Change the interpreter definition DSL to be legal C syntax

markshannon commented 1 year ago

The proposed DSL for defining the interpreter has sound semantics, but the syntax is problematic due to lack of tooling. We want to be able to edit and view the code in standard tools.

The 3.11 (and earlier) instructions definitions are understood by tools that understand C, we want to retain that.

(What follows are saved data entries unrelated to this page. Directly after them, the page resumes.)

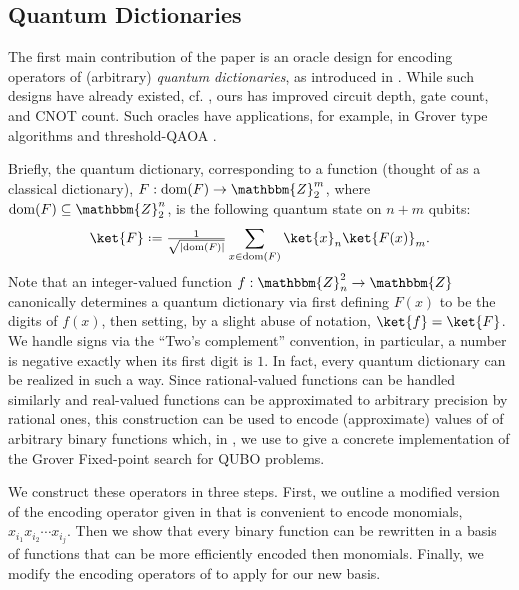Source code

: \documentclass[reqno,oneside,12pt]{amsart}  %
\numberwithin{equation}{section}                %
\let\originalleft\left
\let\originalright\right
\renewcommand{\left}{\mathopen{}\mathclose\bgroup\originalleft}
\renewcommand{\right}{\aftergroup\egroup\originalright}
\def\({\mathopen{}\left(}
\def\){\right)\mathclose{}}
\newcommand*{\eqdef}{\mathrel{\vcenter{\baselineskip0.5ex \lineskiplimit0pt\hbox{.}\hbox{.}}}=}
\def\Z{\mathbbm{Z}}
\def\dom{\mathrm{dom}}
\begin{document}
\medskip

\subsection{Quantum Dictionaries}
\label{sec:qdicts}

The first main contribution of the paper is an oracle design for encoding operators of (arbitrary) \emph{quantum dictionaries}, as introduced in \cite{gilliam_foundational_2021}. While such designs have already existed, cf. \cite{gilliam_grover_2021}, ours has improved circuit depth, gate count, and CNOT count. Such oracles have applications, for example, in Grover type algorithms and threshold-QAOA \cite{golden_threshold_2021}.

Briefly, the quantum dictionary, corresponding to a function (thought of as a classical dictionary), $F: \dom \( F \) \rightarrow \Z_2^m$, where $\dom \( F \) \subseteq \Z_2^n$, is the following quantum state on $n + m$ qubits:
\begin{equation}
   \ket{F} \eqdef \tfrac{1}{\sqrt{\left| \dom \( F \) \right|}} \sum\limits_{x \in \dom \( F \)} \ket{x}_n \ket{F (x)}_m.
\end{equation}
Note that an integer-valued function $f : \Z_n^2 \rightarrow \Z$ canonically determines a quantum dictionary via first defining $F (x)$ to be the digits of $f (x)$, then setting, by a slight abuse of notation, $\ket{f} = \ket{F}$. We handle signs via the ``Two's complement'' convention, in particular, a number is negative exactly when its first digit is $1$. In fact, every quantum dictionary can be realized in such a way. Since rational-valued functions can be handled similarly and real-valued functions can be approximated to arbitrary precision by rational ones, this construction can be used to encode (approximate) values of of arbitrary binary functions which, in , we use to give a concrete implementation of the Grover Fixed-point search for QUBO problems.

We construct these operators in three steps. First, we outline a modified version of the encoding operator given in \cite{gilliam_grover_2021} that is convenient to encode monomials, $x_{i_1} x_{i_2} \cdots x_{i_j}$. Then we show that every binary function can be rewritten in a basis of functions that can be more efficiently encoded then monomials. Finally, we modify the encoding operators of \cite{gilliam_grover_2021} to apply for our new basis.

\medskip
\end{document}
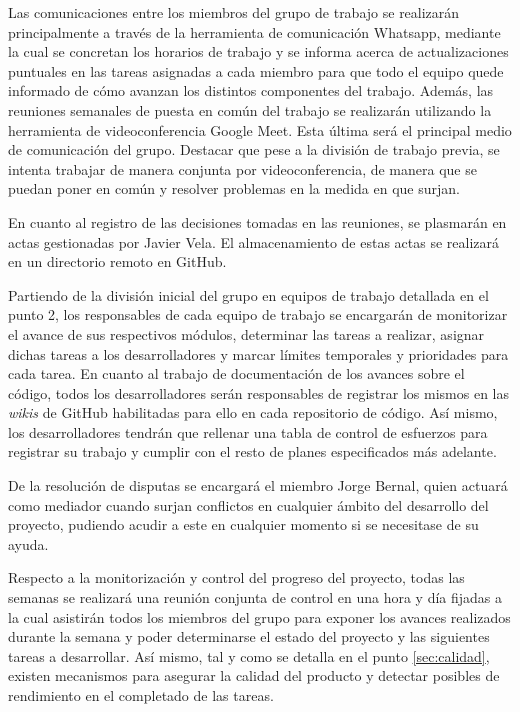 \documentclass{article}
\begin{document}
Las comunicaciones entre los miembros del grupo de trabajo se realizarán principalmente a través de la herramienta de comunicación Whatsapp, mediante la cual se concretan los horarios de trabajo y se informa acerca de actualizaciones puntuales en las tareas asignadas a cada miembro para que todo el equipo quede informado de cómo avanzan los distintos componentes del trabajo. Además, las reuniones semanales de puesta en común del trabajo se realizarán utilizando la herramienta de videoconferencia Google Meet. Esta última será el principal medio de comunicación del grupo. Destacar que pese a la división de trabajo previa, se intenta trabajar de manera conjunta por videoconferencia, de manera que se puedan poner en común y resolver problemas en la medida en que surjan.

En cuanto al registro de las decisiones tomadas en las reuniones, se plasmarán en actas gestionadas por Javier Vela. El almacenamiento de estas actas se realizará en un directorio remoto en GitHub.

Partiendo de la división inicial del grupo en equipos de trabajo detallada en el punto 2, los responsables de cada equipo de trabajo se encargarán de monitorizar el avance de sus respectivos módulos, determinar las tareas a realizar, asignar dichas tareas a los desarrolladores y marcar límites temporales y prioridades para cada tarea. En cuanto al trabajo de documentación de los avances sobre el código, todos los desarrolladores serán responsables de registrar los mismos en las \textit{wikis} de GitHub habilitadas para ello en cada repositorio de código. Así mismo, los desarrolladores tendrán que rellenar una tabla de control de esfuerzos para registrar su trabajo y cumplir con el resto de planes especificados más adelante.

De la resolución de disputas se encargará el miembro Jorge Bernal, quien actuará como mediador cuando surjan conflictos en cualquier ámbito del desarrollo del proyecto, pudiendo acudir a este en cualquier momento si se necesitase de su ayuda.

Respecto a la monitorización y control del progreso del proyecto, todas las semanas se realizará una reunión conjunta de control en una hora y día fijadas a la cual asistirán todos los miembros del grupo para exponer los avances realizados durante la semana y poder determinarse el estado del proyecto y las siguientes tareas a desarrollar. Así mismo, tal y como se detalla en el punto \ref{sec:calidad}, existen mecanismos para asegurar la calidad del producto y detectar posibles de rendimiento en el completado de las tareas.
\end{document}
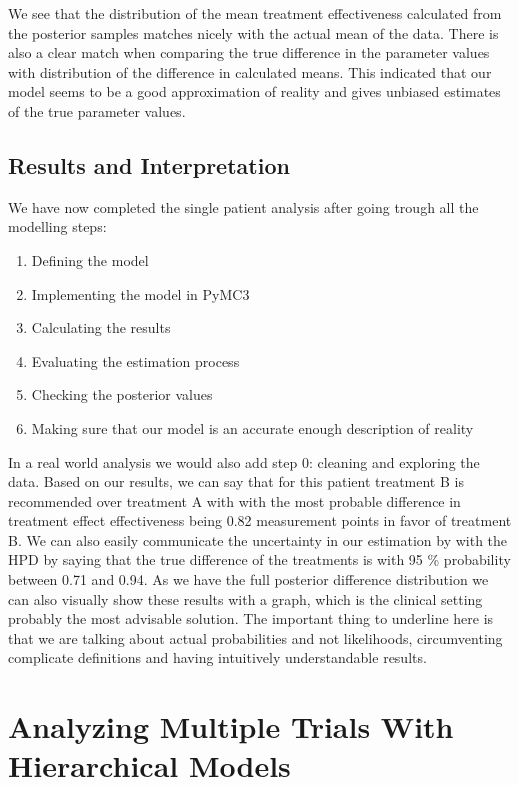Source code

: \documentclass[12pt,a4paper,leqno]{report}
\theoremstyle{plain}
\theoremstyle{definition}
\theoremstyle{remark}
\begin{document}

We see that the distribution of the mean treatment effectiveness calculated from the
posterior samples matches nicely with the actual mean of the data. There is also a clear
match when comparing the true difference in the parameter values with distribution of
the difference in calculated means. This indicated that our
model seems to be a good approximation of reality and gives unbiased estimates of the
true parameter values.

\subsection{Results and Interpretation}

We have now completed the single patient analysis after going trough all the modelling steps:

\begin{enumerate}
    \item Defining the model
    \item Implementing the model in PyMC3
    \item Calculating the results
    \item Evaluating the estimation process
    \item Checking the posterior values
    \item Making sure that our model is an accurate enough description of reality
\end{enumerate}

In a real world analysis we would also add step 0: cleaning and exploring the data.
Based on our results, we can say that for this patient treatment B is recommended over treatment A with
with the most probable difference in treatment effect effectiveness being 0.82
measurement points in favor of treatment B. We can also easily communicate
the uncertainty in our estimation by with the HPD by saying that the true difference of
the treatments is with 95 \% probability between 0.71 and 0.94. As we have the full
posterior difference distribution we can also visually show these results with a graph,
which is the clinical setting probably the most advisable solution. The important thing
to underline here is that we are talking about actual probabilities and not likelihoods,
circumventing complicate definitions and having intuitively understandable results.

\section{Analyzing Multiple Trials With Hierarchical Models}\label{pooling}
\end{document}
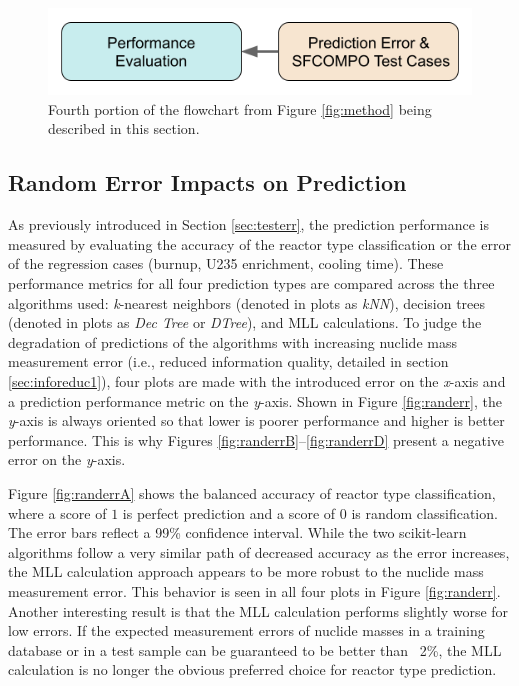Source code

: 
\begin{figure}[H]
  \centering
  \includegraphics[width=0.7\linewidth]{./chapters/exp1/methodology4.png}
  \caption{Fourth portion of the flowchart from Figure \ref{fig:method} being 
           described in this section.}
\end{figure}

\subsection{Random Error Impacts on Prediction}
\label{sec:randerr}
As previously introduced in Section \ref{sec:testerr}, the prediction
performance is measured by evaluating the accuracy of the reactor type
classification or the error of the regression cases (burnup, \gls{U235}
enrichment, cooling time).  These performance metrics for all four prediction
types are compared across the three algorithms used: \textit{k}-nearest
neighbors (denoted in plots as \textit{kNN}), decision trees (denoted in plots
as \textit{Dec Tree} or \textit{DTree}), and \gls{MLL} calculations.  To judge
the degradation of predictions of the algorithms with increasing nuclide mass
measurement error (i.e., reduced information quality, detailed in section
\ref{sec:inforeduc1}), four plots are made with the introduced error on the
\textit{x}-axis and a prediction performance metric on the \textit{y}-axis.
Shown in Figure \ref{fig:randerr}, the \textit{y}-axis is always oriented so
that lower is poorer performance and higher is better performance. This is why
Figures \ref{fig:randerrB}--\ref{fig:randerrD} present a negative error on the
\textit{y}-axis.

Figure \ref{fig:randerrA} shows the balanced accuracy of reactor type
classification, where a score of $1$ is perfect prediction and a score of $0$
is random classification. The error bars reflect a 99\% confidence interval.
While the two scikit-learn algorithms follow a very similar path of decreased
accuracy as the error increases, the \gls{MLL} calculation approach appears to
be more robust to the nuclide mass measurement error. This behavior is seen in
all four plots in Figure \ref{fig:randerr}. Another interesting result is that
the \gls{MLL} calculation performs slightly worse for low errors. If the
expected measurement errors of nuclide masses in a training database or in a
test sample can be guaranteed to be better than ~2\%, the \gls{MLL} calculation
is no longer the obvious preferred choice for reactor type prediction.

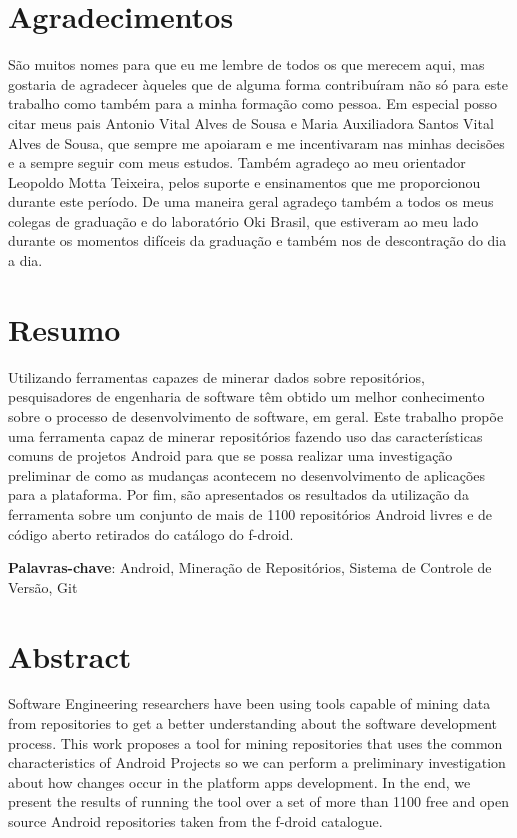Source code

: \documentclass[a4paper,12pt]{article}
\begin{document}
\newpage
\section*{Agradecimentos}

São muitos nomes para que eu me lembre de todos os que merecem aqui, mas gostaria de agradecer àqueles que de alguma forma contribuíram não só para este trabalho como também para a minha formação como pessoa. Em especial posso citar meus pais Antonio Vital Alves de Sousa e Maria Auxiliadora Santos Vital Alves de Sousa, que sempre me apoiaram e me incentivaram nas minhas decisões e a sempre seguir com meus estudos. Também agradeço ao meu orientador Leopoldo Motta Teixeira, pelos suporte e ensinamentos que me proporcionou durante este período. De uma maneira geral agradeço também a todos os meus colegas de graduação e do laboratório Oki Brasil, que estiveram ao meu lado durante os momentos difíceis da graduação e também nos de  descontração do dia a dia.

\newpage
{} %
\section*{Resumo}
Utilizando ferramentas capazes de minerar dados sobre repositórios, pesquisadores de engenharia de software têm obtido um melhor conhecimento sobre o processo de desenvolvimento de software, em geral. Este trabalho propõe uma ferramenta capaz de minerar repositórios fazendo uso das características comuns de projetos Android para que se possa realizar uma investigação preliminar de como as mudanças acontecem no desenvolvimento de aplicações para a plataforma. Por fim, são apresentados os resultados da utilização da ferramenta sobre um conjunto de mais de 1100 repositórios Android livres e de código aberto retirados do catálogo do f-droid. 

\textbf{Palavras-chave}: Android, Mineração de Repositórios, Sistema de Controle de Versão, Git

\newpage
\section*{Abstract}

Software Engineering researchers have been using tools capable of mining data from repositories to get a better understanding about the software development process. This work proposes a tool for mining repositories that uses the common characteristics of Android Projects so we can perform a preliminary investigation about how changes occur in the platform apps development. In the end, we present the results of running the tool over a set of more than 1100 free and open source Android repositories taken from the f-droid catalogue. 
\end{document}
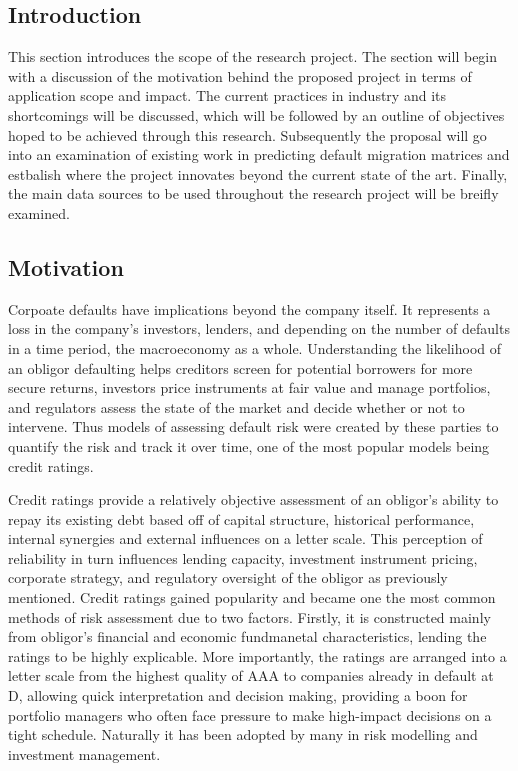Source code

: \documentclass[10pt]{article}
\begin{document}
\begin{multicols*}{2}

\section{Introduction}

This section introduces the scope of the research project. The section will begin with a discussion of the motivation behind the proposed project in terms of application scope and impact.
The current practices in industry and its shortcomings will be discussed, which will be followed by an outline of objectives hoped to be achieved through this research. 
Subsequently the proposal will go into an examination of existing work in predicting default migration matrices and estbalish where the project innovates beyond the current state of the art. 
Finally, the main data sources to be used throughout the research project will be breifly examined.  
 
\subsection{Motivation} 

Corpoate defaults have implications beyond the company itself. It represents a loss in the company's investors, lenders, and depending on the number of defaults in a time period, the macroeconomy as a whole.
Understanding the likelihood of an obligor defaulting helps creditors screen for potential borrowers for more secure returns, investors price instruments at fair value and manage portfolios, and regulators assess the state of the market and decide whether or not to intervene.
Thus models of assessing default risk were created by these parties to quantify the risk and track it over time, one of the most popular models being credit ratings.  

Credit ratings provide a relatively objective assessment of an obligor's ability to repay its existing debt based off of capital structure, historical performance, internal synergies and external influences on a letter scale.
This perception of reliability in turn influences lending capacity, investment instrument pricing, corporate strategy, and regulatory oversight of the obligor as previously mentioned. 
Credit ratings gained popularity and became one the most common methods of risk assessment due to two factors. Firstly, it is constructed mainly from obligor's financial and economic fundmanetal characteristics, lending the ratings to be highly explicable.
More importantly, the ratings are arranged into a letter scale from the highest quality of AAA to companies already in default at D, allowing quick interpretation and decision making, providing a boon for portfolio managers who often face pressure to make high-impact decisions on a tight schedule.
Naturally it has been adopted by many in risk modelling and investment management.


\end{multicols*}
\end{document}
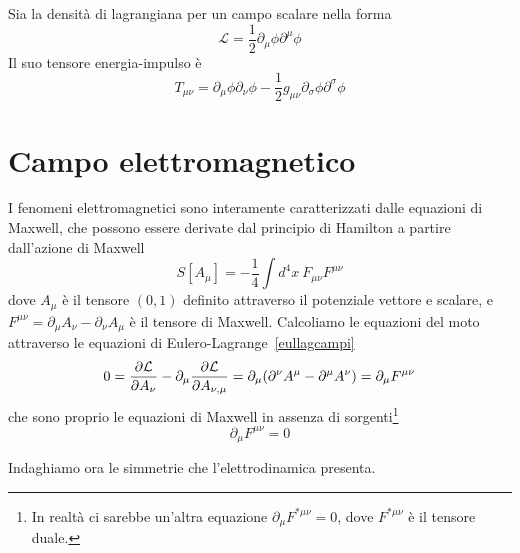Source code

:     \begin{example}
    Sia la densità di lagrangiana per un campo scalare nella forma
    \begin{equation*}
        \mathcal L = \frac{1}{2} \partial_\mu \phi \partial^\mu \phi
    \end{equation*}
    Il suo tensore energia-impulso è
    \begin{equation*}
        T_{\mu\nu} = \partial_\mu \phi \partial_\nu \phi - \frac{1}{2} g_{\mu\nu} \partial_\sigma \phi \partial^\sigma \phi
    \end{equation*}
    \end{example}

\section{Campo elettromagnetico}
    I fenomeni elettromagnetici sono interamente caratterizzati dalle equazioni di Maxwell, che possono essere derivate dal principio di Hamilton a partire dall'azione di Maxwell
\begin{equation} \label{azionemaxwell}
    S[A_\mu] = - \frac{1}{4} \int d^4 x ~ F_{\mu\nu} F^{\mu\nu}
\end{equation}
    dove $A_\mu$ è il tensore $(0, 1)$ definito attraverso il potenziale vettore e scalare, e $F^{\mu\nu} = \partial_\mu A_\nu - \partial_\nu A_\mu$ è il tensore di Maxwell. Calcoliamo le equazioni del moto attraverso le equazioni di Eulero-Lagrange~\eqref{eullagcampi}
\begin{equation*}
    0 = \frac{\partial\mathcal L}{\partial A_\nu} - \partial_\mu \frac{\partial\mathcal L}{\partial A_{\nu,\mu}} = \partial_\mu (\partial^\nu A^\mu - \partial^\mu A^\nu) = \partial_\mu F^{\mu\nu}
\end{equation*}
    che sono proprio le equazioni di Maxwell in assenza di sorgenti\footnote{In realtà ci sarebbe un'altra equazione $\partial_\mu F^{*\mu\nu} = 0$, dove $F^{*\mu\nu}$ è il tensore duale.}
\begin{equation}\label{eqmax}
    \partial_\mu F^{\mu\nu} = 0
\end{equation}

    Indaghiamo ora le simmetrie che l'elettrodinamica presenta.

To do that we need to change the DSL to be a subset of C, as follows:

The definition file will start with macro and function declarations to enable C tooling to understand the following definition. Our tooling will ignore that section.
Definitions will change from kind NAME ... to kind "(" NAME ")" ...
The stack effect will be embedded in a C comment ( -- value) becomes /* -- value */
Sequences will be need to become C expressions, so CHECK_OBJECT_TYPE LOAD_SLOT becomes CHECK_OBJECT_TYPE + LOAD_SLOT
Stream values will be indicated by multiplication, #index becomes index*1 and ##version becomes version*2.

From the examples,

inst LOAD_ATTR_SLOT = #counter CHECK_OBJECT_TYPE LOAD_SLOT ####unused;

becomes

inst(LOAD_ATTR_SLOT) = counter*1 + CHECK_OBJECT_TYPE + LOAD_SLOT  + unused*4;

Alternatively we could define S1, S2 and S4 for values in the instruction stream:

inst(LOAD_ATTR_SLOT) = S1(counter) + CHECK_OBJECT_TYPE + LOAD_SLOT  + S4(unused);

The definition of LOAD_FAST changes from:

inst LOAD_FAST ( -- value ) {
        value = frame->f_localsplus[oparg];
        Py_INCREF(value);
    }

to:

inst(LOAD_FAST)
/* -- value */
{
    value = frame->f_localsplus[oparg];
    Py_INCREF(value);
}

gvanrossum commented 1 year ago

Looks good, although I'd prefer to come up with a solution where the stack effect (both what it takes from the stack and what it leaves behind) are arguments to the macro. Maybe this would work?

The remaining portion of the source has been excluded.